[DATA — start]

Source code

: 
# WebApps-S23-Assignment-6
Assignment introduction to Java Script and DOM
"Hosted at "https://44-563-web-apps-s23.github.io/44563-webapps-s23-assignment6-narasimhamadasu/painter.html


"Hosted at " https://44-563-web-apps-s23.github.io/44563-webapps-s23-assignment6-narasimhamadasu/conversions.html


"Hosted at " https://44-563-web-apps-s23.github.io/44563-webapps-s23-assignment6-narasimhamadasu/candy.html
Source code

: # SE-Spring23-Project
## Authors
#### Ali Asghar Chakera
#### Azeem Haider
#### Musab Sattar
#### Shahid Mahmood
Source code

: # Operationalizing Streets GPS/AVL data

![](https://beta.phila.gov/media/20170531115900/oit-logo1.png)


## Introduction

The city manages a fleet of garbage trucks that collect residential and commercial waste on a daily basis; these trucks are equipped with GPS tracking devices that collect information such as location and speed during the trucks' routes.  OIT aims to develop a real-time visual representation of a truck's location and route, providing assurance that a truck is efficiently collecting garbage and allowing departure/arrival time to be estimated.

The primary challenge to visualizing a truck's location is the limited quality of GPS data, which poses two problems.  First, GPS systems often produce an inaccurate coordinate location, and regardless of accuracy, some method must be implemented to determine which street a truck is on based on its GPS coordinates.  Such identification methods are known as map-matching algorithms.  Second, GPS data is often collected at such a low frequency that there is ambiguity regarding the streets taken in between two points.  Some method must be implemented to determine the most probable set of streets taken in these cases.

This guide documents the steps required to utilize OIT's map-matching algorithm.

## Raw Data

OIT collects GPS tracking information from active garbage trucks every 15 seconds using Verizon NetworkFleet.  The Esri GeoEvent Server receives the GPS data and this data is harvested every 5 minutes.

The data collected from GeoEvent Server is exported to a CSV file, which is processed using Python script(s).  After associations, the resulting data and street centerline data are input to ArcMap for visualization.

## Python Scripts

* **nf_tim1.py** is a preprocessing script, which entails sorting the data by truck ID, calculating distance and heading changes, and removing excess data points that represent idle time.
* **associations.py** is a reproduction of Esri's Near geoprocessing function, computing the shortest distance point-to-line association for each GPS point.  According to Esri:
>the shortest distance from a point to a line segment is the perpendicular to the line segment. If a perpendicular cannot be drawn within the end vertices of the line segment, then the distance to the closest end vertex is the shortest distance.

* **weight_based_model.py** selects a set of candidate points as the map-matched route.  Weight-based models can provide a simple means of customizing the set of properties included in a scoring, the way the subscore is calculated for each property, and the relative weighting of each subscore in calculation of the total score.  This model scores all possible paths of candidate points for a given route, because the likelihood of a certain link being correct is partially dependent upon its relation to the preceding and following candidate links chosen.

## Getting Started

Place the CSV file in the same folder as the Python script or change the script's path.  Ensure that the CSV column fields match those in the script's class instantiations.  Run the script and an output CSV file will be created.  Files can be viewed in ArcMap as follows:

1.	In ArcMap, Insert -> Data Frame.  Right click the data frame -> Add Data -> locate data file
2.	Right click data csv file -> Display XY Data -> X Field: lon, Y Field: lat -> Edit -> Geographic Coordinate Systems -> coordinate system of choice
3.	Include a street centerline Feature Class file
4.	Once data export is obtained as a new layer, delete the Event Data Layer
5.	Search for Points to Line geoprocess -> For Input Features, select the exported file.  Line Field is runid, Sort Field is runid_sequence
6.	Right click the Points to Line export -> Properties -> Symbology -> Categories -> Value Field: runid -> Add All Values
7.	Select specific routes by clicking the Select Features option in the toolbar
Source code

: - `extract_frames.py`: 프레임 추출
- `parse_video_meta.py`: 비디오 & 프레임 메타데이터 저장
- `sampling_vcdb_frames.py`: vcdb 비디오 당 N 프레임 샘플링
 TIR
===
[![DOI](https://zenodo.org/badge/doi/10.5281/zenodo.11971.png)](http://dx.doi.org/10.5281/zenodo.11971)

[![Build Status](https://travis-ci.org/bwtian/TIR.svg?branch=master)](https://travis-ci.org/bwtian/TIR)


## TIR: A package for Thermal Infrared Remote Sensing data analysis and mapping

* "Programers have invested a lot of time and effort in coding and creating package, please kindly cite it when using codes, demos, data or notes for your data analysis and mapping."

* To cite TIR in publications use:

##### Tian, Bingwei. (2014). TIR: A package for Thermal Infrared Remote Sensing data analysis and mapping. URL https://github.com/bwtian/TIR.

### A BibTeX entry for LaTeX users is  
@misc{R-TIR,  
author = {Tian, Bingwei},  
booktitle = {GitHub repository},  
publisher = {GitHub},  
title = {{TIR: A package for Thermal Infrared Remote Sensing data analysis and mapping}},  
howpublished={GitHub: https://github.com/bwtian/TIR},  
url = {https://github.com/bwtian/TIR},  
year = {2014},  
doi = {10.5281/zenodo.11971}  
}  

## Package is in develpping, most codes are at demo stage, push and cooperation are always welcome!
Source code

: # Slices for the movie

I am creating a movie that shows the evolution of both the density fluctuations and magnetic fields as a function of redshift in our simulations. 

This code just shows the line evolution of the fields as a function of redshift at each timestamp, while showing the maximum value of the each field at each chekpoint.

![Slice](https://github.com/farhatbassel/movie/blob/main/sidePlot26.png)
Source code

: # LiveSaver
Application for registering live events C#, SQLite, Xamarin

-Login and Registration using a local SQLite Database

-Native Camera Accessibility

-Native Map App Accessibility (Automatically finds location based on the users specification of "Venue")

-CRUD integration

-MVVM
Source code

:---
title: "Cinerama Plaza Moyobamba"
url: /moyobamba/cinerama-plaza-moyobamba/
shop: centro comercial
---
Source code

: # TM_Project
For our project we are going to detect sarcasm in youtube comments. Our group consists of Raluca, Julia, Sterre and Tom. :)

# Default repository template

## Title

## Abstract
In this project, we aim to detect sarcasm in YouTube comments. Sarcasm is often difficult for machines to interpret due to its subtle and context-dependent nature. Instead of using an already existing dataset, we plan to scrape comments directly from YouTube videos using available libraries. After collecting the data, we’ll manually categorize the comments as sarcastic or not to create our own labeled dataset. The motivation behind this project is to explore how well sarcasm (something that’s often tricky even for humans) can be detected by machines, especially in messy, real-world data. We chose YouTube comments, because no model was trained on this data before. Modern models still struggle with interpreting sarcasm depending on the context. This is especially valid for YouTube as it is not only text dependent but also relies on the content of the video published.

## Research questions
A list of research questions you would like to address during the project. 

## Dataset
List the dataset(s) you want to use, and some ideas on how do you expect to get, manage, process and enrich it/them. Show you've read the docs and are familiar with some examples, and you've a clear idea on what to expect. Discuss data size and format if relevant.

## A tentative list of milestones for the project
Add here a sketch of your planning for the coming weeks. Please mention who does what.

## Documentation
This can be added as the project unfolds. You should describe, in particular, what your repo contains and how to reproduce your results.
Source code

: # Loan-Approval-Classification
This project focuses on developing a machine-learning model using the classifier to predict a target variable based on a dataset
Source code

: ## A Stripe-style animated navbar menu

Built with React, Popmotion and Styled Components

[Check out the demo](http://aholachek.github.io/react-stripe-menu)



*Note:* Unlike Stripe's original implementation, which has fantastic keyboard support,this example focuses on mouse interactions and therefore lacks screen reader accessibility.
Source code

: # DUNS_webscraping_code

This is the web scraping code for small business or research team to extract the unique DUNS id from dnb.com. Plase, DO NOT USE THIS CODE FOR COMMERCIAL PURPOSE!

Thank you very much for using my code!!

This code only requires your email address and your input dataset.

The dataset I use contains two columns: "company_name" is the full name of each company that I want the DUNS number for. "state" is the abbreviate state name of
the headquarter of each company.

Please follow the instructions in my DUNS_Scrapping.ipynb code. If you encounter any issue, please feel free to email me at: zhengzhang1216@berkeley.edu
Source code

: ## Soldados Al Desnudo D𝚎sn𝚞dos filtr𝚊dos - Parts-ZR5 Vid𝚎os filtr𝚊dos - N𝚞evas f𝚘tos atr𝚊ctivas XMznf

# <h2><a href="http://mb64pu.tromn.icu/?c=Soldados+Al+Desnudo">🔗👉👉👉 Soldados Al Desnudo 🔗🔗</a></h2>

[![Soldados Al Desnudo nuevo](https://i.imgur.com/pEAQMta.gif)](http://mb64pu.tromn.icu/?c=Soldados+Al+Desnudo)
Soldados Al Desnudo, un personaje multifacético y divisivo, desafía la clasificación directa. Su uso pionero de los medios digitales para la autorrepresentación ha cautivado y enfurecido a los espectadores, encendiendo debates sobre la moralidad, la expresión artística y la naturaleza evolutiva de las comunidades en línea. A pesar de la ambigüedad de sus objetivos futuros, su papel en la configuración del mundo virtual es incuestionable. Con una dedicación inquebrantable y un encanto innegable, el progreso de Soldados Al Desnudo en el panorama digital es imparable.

[DATA — finish]

→ **ACTIVITY**
Which of the lines above include the string "analysis"? Pick them out and copy them.

→ **ANSWER SPACE**
## TIR: A package for Thermal Infrared Remote Sensing data analysis and mapping
* "Programers have invested a lot of time and effort in coding and creating package, please kindly cite it when using codes, demos, data or notes for your data analysis and mapping."
##### Tian, Bingwei. (2014). TIR: A package for Thermal Infrared Remote Sensing data analysis and mapping. URL https://github.com/bwtian/TIR.
title = {{TIR: A package for Thermal Infrared Remote Sensing data analysis and mapping}},  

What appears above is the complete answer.